Toch loopt het wel even anders. In de finale houdt de Duitser lange tijd stand. Onder de boog van de 2 km heeft hij nog altijd een voorsprong van meer dan 10 seconden vast. Gestaag maar zeker komt de grote meute in de slotmeters toch dichterbij kruipen. Uiteindelijk is het Fabian Cancellara, de grote tijdritconcurrent van Martin, die het peloton nog eens op sleeptouw neemt.
Frederik Willems
De Zwitser sprint warempel zelf naar een 3e plaats, maar zorgt er vooral voor dat Martin net op tijd gegrepen wordt. Hij eindigt zelfs nog als 7e, de ritwinst is voor Michael Mørkøv, die er misschien wel de mooiste koers in zijn wegcarrière wint. Later dat jaar wint Martin het wereldkampioenschap tijdrijden voor Wiggins en Cancellara. Hij voegt er ook nog de Chrono des Nations aan toe. Met dank aan een geweldige training.
Diezelfde Cancellara had enkele jaren eerder ook al eens een vluchtersfeestje verbrod. In de Tour van 2007 waren de Fransen Matthieu Ladagnous en Nicolas Vogondy begonnen aan een kansloze missie. Ze wilden eigenlijk niet met zijn 2’tjes in een vroege vlucht, maar het peloton koos voor een slakkengangetje, dus moesten ze wel. Uiteindelijk deden de renners de 236,5 km aan een gemiddelde snelheid van 35,81 km/u, 1 van de traagste vlakken ritten ooit.
De Fransen bleven dus voorop en kregen in de finale gezelschap van Stéphane Augé en Frederik Willems. De Belg besefte op 10 km van de meet dat hij een gouden kans kreeg op etappewinst. In het shirt van Liquigas probeerde hij zijn medevluchters meermaals kwijt te spelen in de finale, maar dat lukte niet. In de laatste km maakt Cancellara in het geel de sprong naar de kopgroep en wint hij warempel de rit. Erik Zabel eindigt als 2e, wint hij eindelijk nog eens een massasprint, is er toch nog eentje weg.
Tranen bij Bauer
Een gelijkaardig verhaal in 2014. In de etappe naar Nîmes spelen Martin Elmiger en Jack Bauer het spel heel slim. Ze lijken het peloton te verschalken, maar in de straten van de aankomstplaats vallen de sprinters de vluchters toch nog op de nek. Jack Bauer bolt nog als 10e over de meet. Meteen na de finish barst hij in tranen uit. Hij dacht de overwinning al binnen te hebben. De Nieuw-Zeelander wint uiteindelijk nooit een rit in de Tour.

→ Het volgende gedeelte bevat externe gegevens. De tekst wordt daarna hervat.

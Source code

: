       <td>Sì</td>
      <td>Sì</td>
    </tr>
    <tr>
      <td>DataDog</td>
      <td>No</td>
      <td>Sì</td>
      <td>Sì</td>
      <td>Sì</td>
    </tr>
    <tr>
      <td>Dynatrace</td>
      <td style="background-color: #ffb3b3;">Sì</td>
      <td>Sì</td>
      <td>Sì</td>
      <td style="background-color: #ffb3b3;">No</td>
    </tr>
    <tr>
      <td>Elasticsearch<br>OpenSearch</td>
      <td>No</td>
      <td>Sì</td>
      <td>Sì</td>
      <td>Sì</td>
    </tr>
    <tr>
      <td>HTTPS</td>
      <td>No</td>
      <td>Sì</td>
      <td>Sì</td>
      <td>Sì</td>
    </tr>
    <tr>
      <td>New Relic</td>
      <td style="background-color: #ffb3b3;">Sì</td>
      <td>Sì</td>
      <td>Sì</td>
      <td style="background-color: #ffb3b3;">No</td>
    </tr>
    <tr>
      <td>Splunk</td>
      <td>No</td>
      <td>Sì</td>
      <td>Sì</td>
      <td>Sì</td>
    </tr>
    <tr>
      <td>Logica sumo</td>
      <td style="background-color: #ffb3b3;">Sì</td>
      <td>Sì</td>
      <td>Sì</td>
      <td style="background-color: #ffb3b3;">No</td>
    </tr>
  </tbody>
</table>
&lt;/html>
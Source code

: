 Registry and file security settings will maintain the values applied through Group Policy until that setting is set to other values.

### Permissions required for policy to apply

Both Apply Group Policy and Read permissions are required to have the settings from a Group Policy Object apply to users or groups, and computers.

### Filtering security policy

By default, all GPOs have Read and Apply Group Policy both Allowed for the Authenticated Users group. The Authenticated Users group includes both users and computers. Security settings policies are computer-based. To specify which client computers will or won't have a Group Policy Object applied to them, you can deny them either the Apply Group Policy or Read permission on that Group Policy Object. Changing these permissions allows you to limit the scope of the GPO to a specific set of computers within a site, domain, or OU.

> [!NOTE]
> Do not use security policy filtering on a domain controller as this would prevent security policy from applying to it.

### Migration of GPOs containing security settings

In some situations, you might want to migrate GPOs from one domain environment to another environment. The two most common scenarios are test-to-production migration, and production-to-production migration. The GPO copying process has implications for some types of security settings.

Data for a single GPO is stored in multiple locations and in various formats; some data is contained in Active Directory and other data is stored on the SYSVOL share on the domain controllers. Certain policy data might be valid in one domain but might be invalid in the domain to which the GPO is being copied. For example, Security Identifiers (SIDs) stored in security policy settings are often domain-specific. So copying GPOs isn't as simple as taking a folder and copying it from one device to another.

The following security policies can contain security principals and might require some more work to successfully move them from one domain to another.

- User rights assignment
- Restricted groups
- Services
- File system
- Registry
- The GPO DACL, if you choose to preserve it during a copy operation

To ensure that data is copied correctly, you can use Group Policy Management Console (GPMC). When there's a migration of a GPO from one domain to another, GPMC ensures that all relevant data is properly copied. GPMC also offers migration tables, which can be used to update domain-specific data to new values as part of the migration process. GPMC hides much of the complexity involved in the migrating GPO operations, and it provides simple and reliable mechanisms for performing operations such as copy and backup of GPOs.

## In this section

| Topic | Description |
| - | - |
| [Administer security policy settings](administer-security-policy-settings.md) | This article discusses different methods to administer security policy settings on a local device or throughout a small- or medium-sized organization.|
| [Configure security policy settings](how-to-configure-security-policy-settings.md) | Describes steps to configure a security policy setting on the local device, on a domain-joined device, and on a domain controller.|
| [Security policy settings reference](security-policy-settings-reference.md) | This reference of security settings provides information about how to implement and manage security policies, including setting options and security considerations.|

Wat was het mooi geweest moesten Simon Clarke en Alessandro De Marchi afgelopen donderdag de overwinning hebben gehaald in de Giro. Vorig jaar waren ze nog ploegmaten, natuurlijk wisten ze perfect wat ze moesten doen. Zoals het echter vaak gaat, lag de streep een paar hectometers te ver. De koers is wreed, maar o zo mooi.